The board met Monday night, spending only about 25 minutes on regular business before entering into executive session for an hour to receive an update and further legal advice about the transaction. Trustees took no action following the executive session.

Indications are a copy of the finalized agreement will be made public once Eckford and Capella CEO Michael Weichart sign the documents. There are also signs some type of joint KershawHealth/Capella/MUSC ceremony or celebration will take place in early October.

Capella Healthcare is paying $35 million to the board of trustees to lease all of KershawHealth’s existing real estate except for the Karesh Long Term Care Center, former Pine Tree Hill Elementary School property the board has purchased, and the former Burndale Shopping Center. Capella is also purchasing all of the remaining facilities’ furniture, fixtures and equipment. Now referred to as Kershaw Hospital LLC in official documents, Capella and MUSC Health have agreed to manage the Karesh center for the board until it can find another partner.

The board has yet to discuss in open session what it plans to do with the Burndale Shopping Center. KershawHealth purchased the property in 2007 in hopes of locating outpatient services there, but -- in the wake of the 2008 recession -- never moved forward with those plans.

Kershaw Hospital LLC is scheduled to take over hospital operations on Oct. 1, coinciding with the KershawHealth board’s fiscal year. On Oct. 1, the board of trustees will transition to governing what will be known as the Health Services District of Kershaw County to include Karesh, the Pine Tree and Burndale properties.

The district board will also be responsible for nominating members of a new Capella advisory board, to be made solely of residents from KershawHealth’s service area. Approximately 50 percent of its members will represent the community, with the other half representing medical staff. However, no more than 50 percent of the advisory board can be made up of Kershaw Hospital LLC (Capella/MUSC) employees.

Although the board has yet to nominate anyone to the new advisory board -- something it will likely do after Oct. 1 -- trustees did nominate someone Monday to fill a vacant seat left empty with the resignation earlier this year of Paul Napper.

Napper represented the Flat Rock Township on the board with a term not set to expire until Sept. 30, 2018. According to Eckford, only two people submitted applications by the deadline, which was noon Monday. Of those two applications, one was from someone outside the Flat Rock Township. Trustees decided to forward the application to Kershaw County Council to hold for future use.

Trustees voted unanimously to nominate the remaining candidate, Shannon West, of Camden, for council’s consideration to fill Napper’s seat.

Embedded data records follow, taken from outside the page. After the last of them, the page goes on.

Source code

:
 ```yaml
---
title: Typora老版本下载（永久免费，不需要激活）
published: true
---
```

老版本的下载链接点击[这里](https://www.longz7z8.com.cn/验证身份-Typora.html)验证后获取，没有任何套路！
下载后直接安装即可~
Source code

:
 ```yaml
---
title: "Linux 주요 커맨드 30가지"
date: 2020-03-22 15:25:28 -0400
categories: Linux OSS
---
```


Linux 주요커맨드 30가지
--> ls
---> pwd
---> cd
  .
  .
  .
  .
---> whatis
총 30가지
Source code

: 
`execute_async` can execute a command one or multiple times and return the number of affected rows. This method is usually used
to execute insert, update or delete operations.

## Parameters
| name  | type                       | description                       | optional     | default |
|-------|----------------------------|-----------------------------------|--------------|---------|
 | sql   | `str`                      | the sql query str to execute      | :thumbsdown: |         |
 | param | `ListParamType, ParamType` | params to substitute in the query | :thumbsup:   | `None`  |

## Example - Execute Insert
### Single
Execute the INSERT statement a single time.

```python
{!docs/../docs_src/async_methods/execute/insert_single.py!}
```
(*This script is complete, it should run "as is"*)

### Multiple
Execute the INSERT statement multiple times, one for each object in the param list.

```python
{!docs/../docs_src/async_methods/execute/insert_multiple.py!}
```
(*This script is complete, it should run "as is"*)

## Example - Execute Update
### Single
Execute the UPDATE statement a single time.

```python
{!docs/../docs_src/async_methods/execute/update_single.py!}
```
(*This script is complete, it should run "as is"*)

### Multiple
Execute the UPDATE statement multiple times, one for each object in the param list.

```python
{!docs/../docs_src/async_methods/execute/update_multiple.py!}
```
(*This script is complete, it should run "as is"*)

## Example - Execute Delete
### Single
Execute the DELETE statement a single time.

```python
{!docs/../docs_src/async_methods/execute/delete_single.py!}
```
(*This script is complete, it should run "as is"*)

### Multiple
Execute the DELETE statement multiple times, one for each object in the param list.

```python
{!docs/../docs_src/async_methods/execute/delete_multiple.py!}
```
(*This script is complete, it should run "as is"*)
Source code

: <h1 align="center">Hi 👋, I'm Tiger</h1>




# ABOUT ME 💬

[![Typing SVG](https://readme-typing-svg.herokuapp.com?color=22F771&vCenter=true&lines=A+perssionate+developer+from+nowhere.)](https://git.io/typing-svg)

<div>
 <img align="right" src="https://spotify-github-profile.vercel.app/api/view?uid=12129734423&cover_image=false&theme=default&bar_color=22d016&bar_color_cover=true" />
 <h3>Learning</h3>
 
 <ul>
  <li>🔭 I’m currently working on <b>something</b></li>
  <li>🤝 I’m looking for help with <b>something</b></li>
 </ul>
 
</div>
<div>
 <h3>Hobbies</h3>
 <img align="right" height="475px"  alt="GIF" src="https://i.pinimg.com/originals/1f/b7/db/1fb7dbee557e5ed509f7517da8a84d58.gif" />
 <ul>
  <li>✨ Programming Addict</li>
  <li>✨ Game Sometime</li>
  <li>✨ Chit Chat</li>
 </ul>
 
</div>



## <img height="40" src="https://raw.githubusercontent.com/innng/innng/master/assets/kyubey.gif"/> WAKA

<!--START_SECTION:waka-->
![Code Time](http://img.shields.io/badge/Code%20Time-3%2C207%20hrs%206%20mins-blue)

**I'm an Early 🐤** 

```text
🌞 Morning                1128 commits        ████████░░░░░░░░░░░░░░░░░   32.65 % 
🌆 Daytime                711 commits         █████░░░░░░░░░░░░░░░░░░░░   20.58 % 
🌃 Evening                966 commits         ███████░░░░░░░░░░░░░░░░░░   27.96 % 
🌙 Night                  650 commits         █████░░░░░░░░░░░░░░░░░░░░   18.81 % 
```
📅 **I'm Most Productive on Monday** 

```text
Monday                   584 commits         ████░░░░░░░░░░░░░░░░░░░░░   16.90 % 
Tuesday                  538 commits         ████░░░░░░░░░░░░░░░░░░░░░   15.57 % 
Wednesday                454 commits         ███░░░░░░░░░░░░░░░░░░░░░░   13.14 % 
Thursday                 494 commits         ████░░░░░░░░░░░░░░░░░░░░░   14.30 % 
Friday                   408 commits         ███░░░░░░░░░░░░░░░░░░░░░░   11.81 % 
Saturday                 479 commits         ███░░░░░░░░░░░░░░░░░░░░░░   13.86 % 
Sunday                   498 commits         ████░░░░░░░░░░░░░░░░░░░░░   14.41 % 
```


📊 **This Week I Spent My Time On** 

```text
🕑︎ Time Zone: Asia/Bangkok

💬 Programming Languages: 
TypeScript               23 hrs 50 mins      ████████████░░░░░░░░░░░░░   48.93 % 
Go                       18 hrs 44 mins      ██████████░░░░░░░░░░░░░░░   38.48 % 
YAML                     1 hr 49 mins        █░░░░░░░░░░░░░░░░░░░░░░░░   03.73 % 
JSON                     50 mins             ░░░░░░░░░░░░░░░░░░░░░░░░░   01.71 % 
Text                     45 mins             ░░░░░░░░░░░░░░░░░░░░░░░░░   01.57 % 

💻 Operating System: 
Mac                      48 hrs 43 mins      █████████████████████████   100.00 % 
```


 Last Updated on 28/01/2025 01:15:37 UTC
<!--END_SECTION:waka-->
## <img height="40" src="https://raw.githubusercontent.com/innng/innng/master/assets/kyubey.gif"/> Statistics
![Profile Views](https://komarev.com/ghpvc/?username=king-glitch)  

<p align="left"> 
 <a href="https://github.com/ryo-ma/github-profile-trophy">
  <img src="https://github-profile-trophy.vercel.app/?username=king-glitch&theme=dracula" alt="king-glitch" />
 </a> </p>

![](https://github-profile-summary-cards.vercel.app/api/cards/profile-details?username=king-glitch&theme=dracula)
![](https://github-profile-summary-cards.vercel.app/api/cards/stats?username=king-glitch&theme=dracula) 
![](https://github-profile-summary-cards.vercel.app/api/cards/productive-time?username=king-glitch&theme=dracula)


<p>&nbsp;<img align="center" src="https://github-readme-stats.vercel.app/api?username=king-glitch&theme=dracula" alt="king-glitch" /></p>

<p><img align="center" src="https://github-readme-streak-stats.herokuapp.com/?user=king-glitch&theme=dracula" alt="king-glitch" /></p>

As the board transitions to governing the health services district, Vice Chair Dr. Tallulah Holmstrom and Trustee Bobby Jones’ terms expire in two weeks on Sept. 30. Like Napper’s unexpired term, Eckford and trustees Steve Holliday Jr. and Derial Ogburn’s terms expire Sept. 30, 2018, while trustees Eric Boland, Susan Outen and Wayne Tidwell’s terms expire on Sept. 30, 2019.

In other business:

• Holmstrom and CEO Terry Gunn both said KershawHealth will receive safe surgery and “Zero Harm” awards at the upcoming S.C. Hospital Association and S.C. Medical Association’s joint 2015 Trustees, Administrators and Physicians Conference. The Zero Harm awards will recognize 30 consecutive months of KershawHealth performing hip and knee replacements without surgical site infections. Gunn said he plans to formally present the awards at the board’s next meeting.

• Eckford led a discussion regarding the board’s October meeting schedule. She said the first meeting, set for Oct. 12 will be “organizational” in nature as it transitions to governing the health services district. Eckford said how the board handles future meetings would depend on where the Capella/MUSC transition stands. Boland said the board may need to meet on at least a monthly basis for a while as it continues overseeing the Karesh unit.

• Gunn also reported a good turnout for the KershawHealth Auxiliary’s recent golf tournament. Trustees expressed their thanks to the auxiliary during trustee comments, especially for its support of nursing education.